Speaker 2: you know, I was on dating apps and everything. In fact,
Speaker 2: I met my current girlfriend on Tinder.
Speaker 1: That's how you do it now, that's.
Speaker 2: How you do it. It works, and and so and
Speaker 2: Tinder isn't the you know, the hookup thing. It's just
Speaker 2: like all of them, So don't get all excited and everything.
Speaker 1: You know, Yeah, no, no, it's it's it's ridiculous, but
Speaker 1: it is the way that that people meet now. And
Speaker 1: is is it superficial at first? Yeah, you're basing you
Speaker 1: know it on looks and you know a couple of sentences.
Speaker 1: But the point is to get that's to get past that.
Speaker 1: That's also if you're at a bar, that's how you
Speaker 1: judge a person you're going to go flirt with.
Speaker 2: Yeah, it's it's the judging the book by its cover.
Speaker 1: Yeah, you're swiping left and right in the bar, just
Speaker 1: in your brain, right, yeah.
Speaker 2: Yeah. And so my point is that I needed to
Speaker 2: work on myself, Yeah, because a lot has changed since
Speaker 2: when I was with this person and after and I
Speaker 2: found these issues that were coming up.
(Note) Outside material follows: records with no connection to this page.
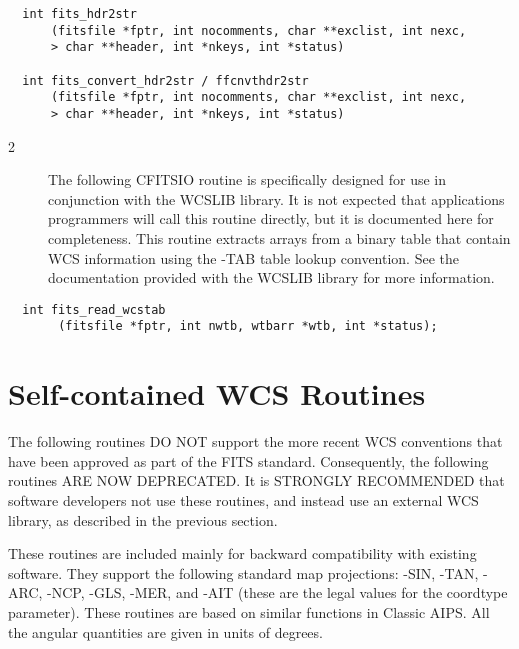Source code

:\documentclass[11pt]{book}
\begin{document}
\begin{verbatim}
  int fits_hdr2str
      (fitsfile *fptr, int nocomments, char **exclist, int nexc,
      > char **header, int *nkeys, int *status)

  int fits_convert_hdr2str / ffcnvthdr2str
      (fitsfile *fptr, int nocomments, char **exclist, int nexc,
      > char **header, int *nkeys, int *status)
\end{verbatim}


\begin{description}
\item[2 ]  The following CFITSIO routine is specifically designed for use
in conjunction with the WCSLIB library.  It is not expected that
applications programmers will call this routine directly, but it
is documented here for completeness.  This routine extracts arrays
from a binary table that contain WCS information using the -TAB table
lookup convention.  See the documentation provided with the WCSLIB
 library for more information.  \label{wcstab}
\end{description}

\begin{verbatim}
  int fits_read_wcstab
       (fitsfile *fptr, int nwtb, wtbarr *wtb, int *status);
\end{verbatim}

\section{ Self-contained WCS Routines}

The following routines DO NOT support the more recent WCS conventions
that have been approved as part of the FITS standard.  Consequently,
the following routines ARE NOW DEPRECATED.  It is STRONGLY RECOMMENDED
that software developers not use these routines, and instead use an
external WCS library, as described in the previous section.

These routines are included mainly for backward compatibility with
existing software.  They support the following standard map
projections: -SIN, -TAN, -ARC, -NCP, -GLS, -MER, and -AIT (these are the
legal values for the coordtype parameter).  These routines are based
on similar functions in Classic AIPS.  All the angular quantities are
given in units of degrees.
\end{document}
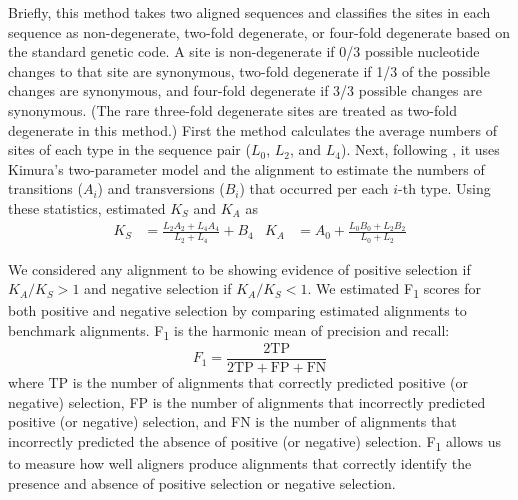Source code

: \documentclass[12pt,letterpaper]{article}
\begin{document}
Briefly, this method takes two aligned sequences and classifies the sites in each sequence as non-degenerate, two-fold degenerate, or four-fold degenerate based on the standard genetic code. A site is non-degenerate if 0/3 possible nucleotide changes to that site are synonymous, two-fold degenerate if 1/3 of the possible changes are synonymous, and four-fold degenerate if 3/3 possible changes are synonymous. (The rare three-fold degenerate sites are treated as two-fold degenerate in this method.) First the method calculates the average numbers of sites of each type in the sequence pair ($L_0$, $L_2$, and $L_4$). Next, following \cite{Li1985}, it uses Kimura's two-parameter model \citep{kimura1980simple} and the alignment to estimate the numbers of transitions ($A_i$) and transversions ($B_i$) that occurred per each $i$-th type. Using these statistics, \cite{ka_ks_li_1993} estimated $K_S$ and $K_A$ as
\begin{align*}
K_S &= \frac{L_2 A_2 + L_4 A_4}{L_2 + L_4} + B_4 &
K_A &= A_0 + \frac{L_0 B_0 + L_2 B_2}{L_0 + L_2}
\end{align*}

We considered any alignment to be showing evidence of positive selection if $K_A/K_S > 1$ and negative selection if $K_A/K_S < 1$. We estimated F\textsubscript{1} scores for both positive and negative selection by comparing estimated alignments to benchmark alignments. F\textsubscript{1} is the harmonic mean of precision and recall:
\[
F_1 = \frac{2 \text{TP}}{2 \text{TP} + \text{FP} + \text{FN}}
\]
where TP is the number of alignments that correctly predicted positive (or negative) selection, FP is the number of alignments that incorrectly predicted positive (or negative) selection, and FN is the number of alignments that incorrectly predicted the absence of positive (or negative) selection. F\textsubscript{1} allows us to measure how well aligners produce alignments that correctly identify the presence and absence of positive selection or negative selection.
\end{document}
I didn't know
Speaker 2: how to be with myself, you know, you you know,
Speaker 2: it becomes this this thing that you can't help but
Speaker 2: have like codependent issues that you go, oh, wait a second,
Speaker 2: I need to do this. So, you know, I spent
Speaker 2: you know, three years you know, being single and and everything,
Speaker 2: and and so I was ready when it was time
Speaker 2: to be back out there and everything and found someone
Speaker 2: who I'm extremely happy with, and so it was Yeah,
Speaker 2: but I had to go through that. There's no shortcuts.
Speaker 2: And so it's the rub again is that there's a
Speaker 2: bunch of us that are out here more than I
Speaker 2: think that that we get credit for who can handle
Speaker 2: the truth and and we'ld be able to handle it,
Speaker 2: you know. And these experiences, whether they're like John Max
Speaker 2: says that they have a dual alien identity, which is
Speaker 2: that they're reincarnated from a planet or dimension wherever these
Speaker 2: beings come from, and they're being abducted because they agreed
Speaker 2: to this, right, Yeah, And the clues are really interesting
Speaker 2: because the Beans have said time and time again, we
Speaker 2: have every right to do this.
Speaker 1: Yeah.
Speaker 2: Well, either you made us, you created us, because that
Speaker 2: would give you the right, or we agreed to this
Speaker 2: either one, either.
Speaker 1: One, yeah, And I find that to be very interesting.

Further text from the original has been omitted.